Sugimoto is using the opportunity of the exhibition to invite scientists along for a chat and see if they can make sense of his discoveries. Who knows, maybe that Nobel Prize will be just round the corner.

The other side of the exhibition, the Photogenic Drawings, are Sugimoto’s prints of Fox Talbot’s original negatives, some of the first and possibly, in the case of one shot of the rooftop of Lacock Abbey, the first photographic images. “The first recorded vision by camera. At the time it wouldn’t be a camera, it would be camera obscura.

“Nobody’s ever seen these images before. [They are] the images from the very original negatives – I thought it was time to try again. After 170-80 years… It’s time to do it, before the images have faded away. They won’t last maybe 50 years more, 20 years more. Many of them are already faded, many are lost.”

Sugimoto’s printing of the images, at this time, seems to be both an act of preservation, guarding the history of his own medium, and a sort of last word on the initial phase of photography. As technology develops, so too does the nature of the art form, and it seems that Sugimoto is one of the last of the old school photographers, the traditionalists who deal in impeccable realism rather than digital fantasy.

“Ah yes, technology, digital photography, now it has been introduced, it begins a new stage in the history of photography. It is like a phase two of photography now. Photography used to be evidence of the presence of the fact so even the police adopted it. But now digital photography has become like painting – you can just make up your own images. There is no more credibility, so the court house and police do not to take it as evidence. After only 170 years, the credibility of photography is over. So the nature of it has been changed. I am not against digital photography, but the first era is over. That history is over.”

Sugimoto tried to get access to the negatives in the collections of MOMA and the Getty Museum but to no avail. “To test it I couldn’t get these negatives from the museum so I decided to buy a group of negatives for myself, from a private collector, as the first stage. It cost many million dollars, a whole year’s pure profit to get them.”

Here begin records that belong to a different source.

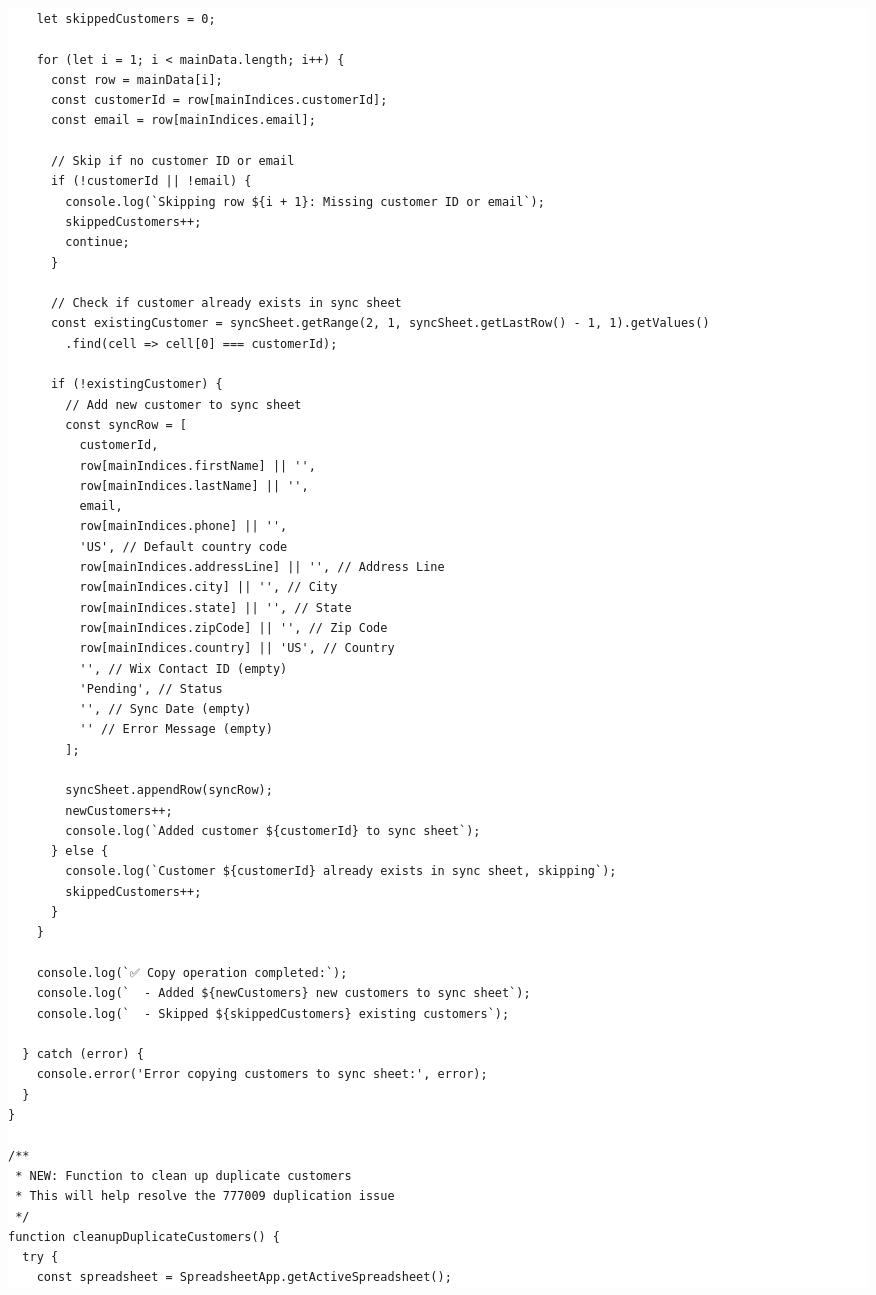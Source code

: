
 ```plaintext
    let skippedCustomers = 0;
    
    for (let i = 1; i < mainData.length; i++) {
      const row = mainData[i];
      const customerId = row[mainIndices.customerId];
      const email = row[mainIndices.email];
      
      // Skip if no customer ID or email
      if (!customerId || !email) {
        console.log(`Skipping row ${i + 1}: Missing customer ID or email`);
        skippedCustomers++;
        continue;
      }
      
      // Check if customer already exists in sync sheet
      const existingCustomer = syncSheet.getRange(2, 1, syncSheet.getLastRow() - 1, 1).getValues()
        .find(cell => cell[0] === customerId);
      
      if (!existingCustomer) {
        // Add new customer to sync sheet
        const syncRow = [
          customerId,
          row[mainIndices.firstName] || '',
          row[mainIndices.lastName] || '',
          email,
          row[mainIndices.phone] || '',
          'US', // Default country code
          row[mainIndices.addressLine] || '', // Address Line
          row[mainIndices.city] || '', // City
          row[mainIndices.state] || '', // State
          row[mainIndices.zipCode] || '', // Zip Code
          row[mainIndices.country] || 'US', // Country
          '', // Wix Contact ID (empty)
          'Pending', // Status
          '', // Sync Date (empty)
          '' // Error Message (empty)
        ];
        
        syncSheet.appendRow(syncRow);
        newCustomers++;
        console.log(`Added customer ${customerId} to sync sheet`);
      } else {
        console.log(`Customer ${customerId} already exists in sync sheet, skipping`);
        skippedCustomers++;
      }
    }
    
    console.log(`✅ Copy operation completed:`);
    console.log(`  - Added ${newCustomers} new customers to sync sheet`);
    console.log(`  - Skipped ${skippedCustomers} existing customers`);
    
  } catch (error) {
    console.error('Error copying customers to sync sheet:', error);
  }
}

/**
 * NEW: Function to clean up duplicate customers
 * This will help resolve the 777009 duplication issue
 */
function cleanupDuplicateCustomers() {
  try {
    const spreadsheet = SpreadsheetApp.getActiveSpreadsheet();
```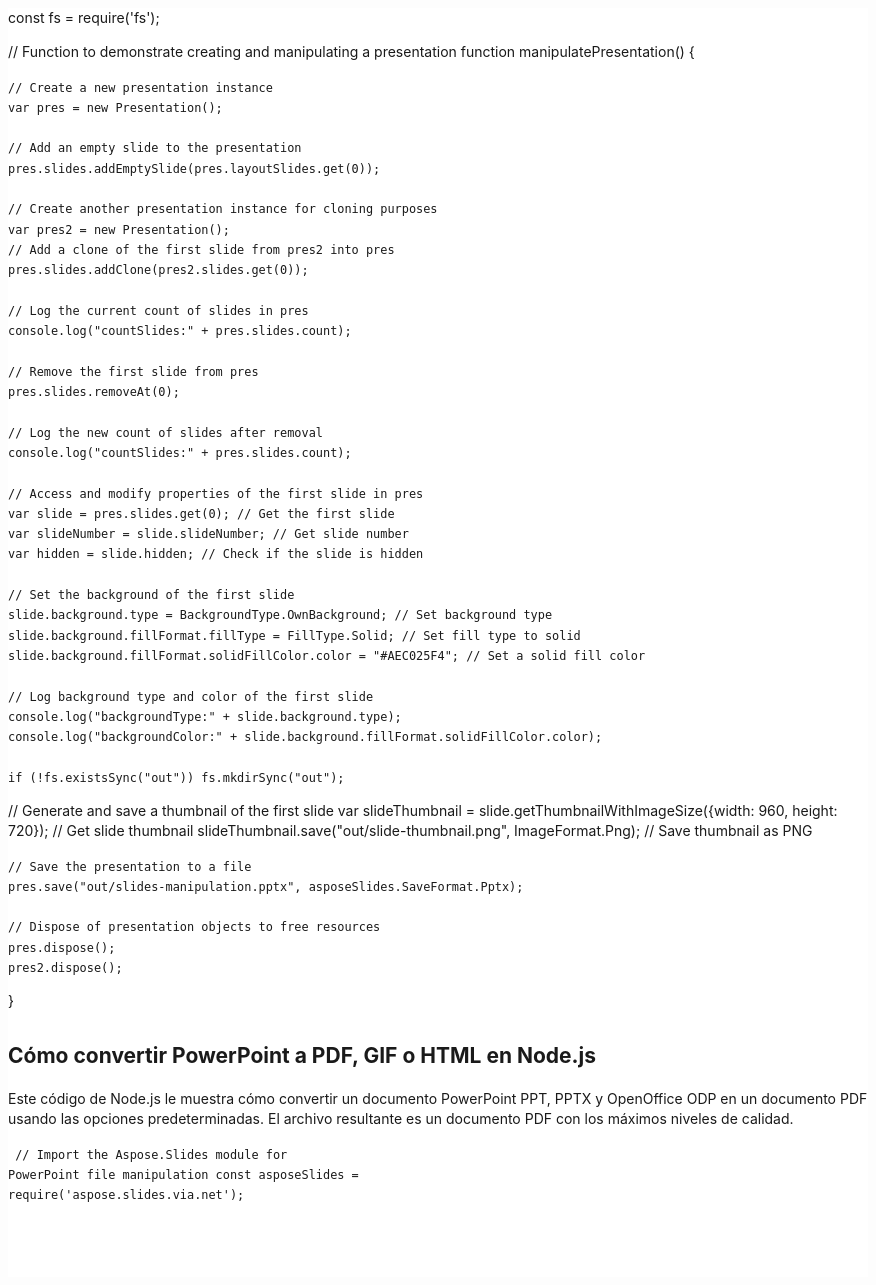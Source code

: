 const fs = require('fs');

// Function to demonstrate creating and manipulating a presentation
function manipulatePresentation() {
	
    // Create a new presentation instance
    var pres = new Presentation();
    
    // Add an empty slide to the presentation
    pres.slides.addEmptySlide(pres.layoutSlides.get(0));
    
    // Create another presentation instance for cloning purposes
    var pres2 = new Presentation();
    // Add a clone of the first slide from pres2 into pres
    pres.slides.addClone(pres2.slides.get(0));
    
    // Log the current count of slides in pres
    console.log("countSlides:" + pres.slides.count);

    // Remove the first slide from pres
    pres.slides.removeAt(0);
    
    // Log the new count of slides after removal
    console.log("countSlides:" + pres.slides.count);

    // Access and modify properties of the first slide in pres
    var slide = pres.slides.get(0); // Get the first slide
    var slideNumber = slide.slideNumber; // Get slide number
    var hidden = slide.hidden; // Check if the slide is hidden
	
    // Set the background of the first slide
    slide.background.type = BackgroundType.OwnBackground; // Set background type
    slide.background.fillFormat.fillType = FillType.Solid; // Set fill type to solid
    slide.background.fillFormat.solidFillColor.color = "#AEC025F4"; // Set a solid fill color

    // Log background type and color of the first slide
    console.log("backgroundType:" + slide.background.type);
    console.log("backgroundColor:" + slide.background.fillFormat.solidFillColor.color);

	if (!fs.existsSync("out")) fs.mkdirSync("out");

   // Generate and save a thumbnail of the first slide
    var slideThumbnail = slide.getThumbnailWithImageSize({width: 960, height: 720}); // Get slide thumbnail
    slideThumbnail.save("out/slide-thumbnail.png", ImageFormat.Png); // Save thumbnail as PNG

    // Save the presentation to a file
    pres.save("out/slides-manipulation.pptx", asposeSlides.SaveFormat.Pptx);

    // Dispose of presentation objects to free resources
    pres.dispose();
    pres2.dispose();
}
            </code>
        </pre>
    </div>
    <div class="col-lg-12">
        <h2 class="h2title">Cómo convertir PowerPoint a PDF, GIF o HTML en Node.js</h2>
        <p>Este código de Node.js le muestra cómo convertir un documento PowerPoint PPT, PPTX y OpenOffice ODP en un documento PDF usando las opciones predeterminadas. El archivo resultante es un documento PDF con los máximos niveles de calidad.</p>
        <pre>
            <code class="JavaScript">
// Import the Aspose.Slides module for PowerPoint file manipulation
const asposeSlides = require('aspose.slides.via.net');

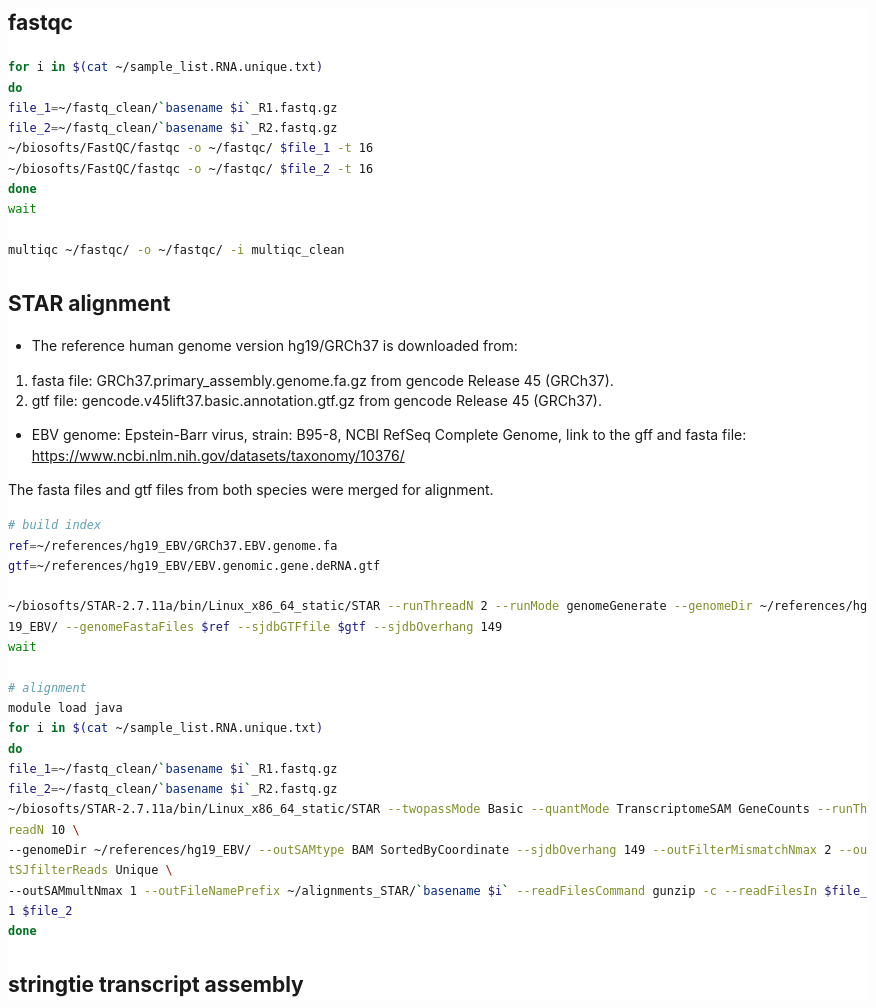 ## fastqc

```bash
for i in $(cat ~/sample_list.RNA.unique.txt)
do
file_1=~/fastq_clean/`basename $i`_R1.fastq.gz
file_2=~/fastq_clean/`basename $i`_R2.fastq.gz
~/biosofts/FastQC/fastqc -o ~/fastqc/ $file_1 -t 16
~/biosofts/FastQC/fastqc -o ~/fastqc/ $file_2 -t 16
done
wait

multiqc ~/fastqc/ -o ~/fastqc/ -i multiqc_clean
```

## STAR alignment

- The reference human genome version hg19/GRCh37 is downloaded from: 
1. fasta file: GRCh37.primary_assembly.genome.fa.gz from gencode Release 45 (GRCh37).
2. gtf file: gencode.v45lift37.basic.annotation.gtf.gz from gencode Release 45 (GRCh37).

- EBV genome: Epstein-Barr virus, strain: B95-8, NCBI RefSeq Complete Genome, link to the gff and fasta file: https://www.ncbi.nlm.nih.gov/datasets/taxonomy/10376/

The fasta files and gtf files from both species were merged for alignment.

```bash
# build index
ref=~/references/hg19_EBV/GRCh37.EBV.genome.fa
gtf=~/references/hg19_EBV/EBV.genomic.gene.deRNA.gtf

~/biosofts/STAR-2.7.11a/bin/Linux_x86_64_static/STAR --runThreadN 2 --runMode genomeGenerate --genomeDir ~/references/hg19_EBV/ --genomeFastaFiles $ref --sjdbGTFfile $gtf --sjdbOverhang 149
wait

# alignment
module load java
for i in $(cat ~/sample_list.RNA.unique.txt)
do
file_1=~/fastq_clean/`basename $i`_R1.fastq.gz
file_2=~/fastq_clean/`basename $i`_R2.fastq.gz
~/biosofts/STAR-2.7.11a/bin/Linux_x86_64_static/STAR --twopassMode Basic --quantMode TranscriptomeSAM GeneCounts --runThreadN 10 \
--genomeDir ~/references/hg19_EBV/ --outSAMtype BAM SortedByCoordinate --sjdbOverhang 149 --outFilterMismatchNmax 2 --outSJfilterReads Unique \
--outSAMmultNmax 1 --outFileNamePrefix ~/alignments_STAR/`basename $i` --readFilesCommand gunzip -c --readFilesIn $file_1 $file_2
done
```

## stringtie transcript assembly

And the ones in the museums? “They will be printed. After making these I was able to present them to the museums and say, ‘This is the result. It can be done very safely.’ It’s not harming the original image, it is important for the history of photography to keep the record. And they were convinced, and they let me use their negatives.”

Of course they did – he offers an unquestionably convincing argument. The fruits of Hiroshi Sugimoto's labours can be seen in the Modern 2 on Belford Road until the end of September. Both series offer extraordinary explorations and documents of science and history, and perhaps, who knows, even the origins of life.

Until 25 Sep, Scottish National Gallery of Modern Art, £7(£5)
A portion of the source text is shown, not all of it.